• **DATA FOR THIS EXERCISE**:

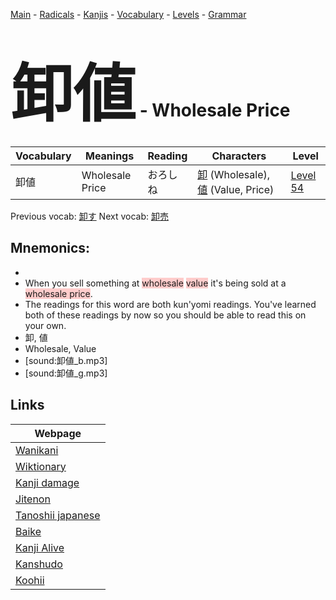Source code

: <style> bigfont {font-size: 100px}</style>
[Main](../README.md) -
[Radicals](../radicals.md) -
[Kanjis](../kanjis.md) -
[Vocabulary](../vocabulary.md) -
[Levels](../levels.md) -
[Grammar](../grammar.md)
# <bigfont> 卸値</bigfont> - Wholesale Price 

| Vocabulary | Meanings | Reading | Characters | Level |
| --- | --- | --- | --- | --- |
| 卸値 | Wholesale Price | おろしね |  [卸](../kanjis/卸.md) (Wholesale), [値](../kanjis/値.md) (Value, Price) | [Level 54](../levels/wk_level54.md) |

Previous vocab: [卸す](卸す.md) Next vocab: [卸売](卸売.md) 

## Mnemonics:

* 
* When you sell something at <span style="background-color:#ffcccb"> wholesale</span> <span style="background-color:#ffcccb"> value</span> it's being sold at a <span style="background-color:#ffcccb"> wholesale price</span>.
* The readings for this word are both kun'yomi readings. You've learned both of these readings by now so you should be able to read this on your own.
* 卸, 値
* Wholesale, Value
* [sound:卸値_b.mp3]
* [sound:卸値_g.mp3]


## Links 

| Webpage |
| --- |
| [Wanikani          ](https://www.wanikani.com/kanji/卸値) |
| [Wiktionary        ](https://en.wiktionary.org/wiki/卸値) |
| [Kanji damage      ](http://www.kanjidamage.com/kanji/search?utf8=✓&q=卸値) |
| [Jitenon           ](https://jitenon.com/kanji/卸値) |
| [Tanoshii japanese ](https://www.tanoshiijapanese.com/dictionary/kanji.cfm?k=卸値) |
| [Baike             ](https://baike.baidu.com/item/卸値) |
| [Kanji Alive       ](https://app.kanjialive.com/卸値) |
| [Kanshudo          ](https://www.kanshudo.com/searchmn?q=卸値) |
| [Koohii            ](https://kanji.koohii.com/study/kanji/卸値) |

• **WHAT YOU NEED TO DO**:
Please show every line of the records that holds the word "bigfont".

• **WRITTEN ANSWER**:
: <style> bigfont {font-size: 100px}</style>
# <bigfont> 卸値</bigfont> - Wholesale Price 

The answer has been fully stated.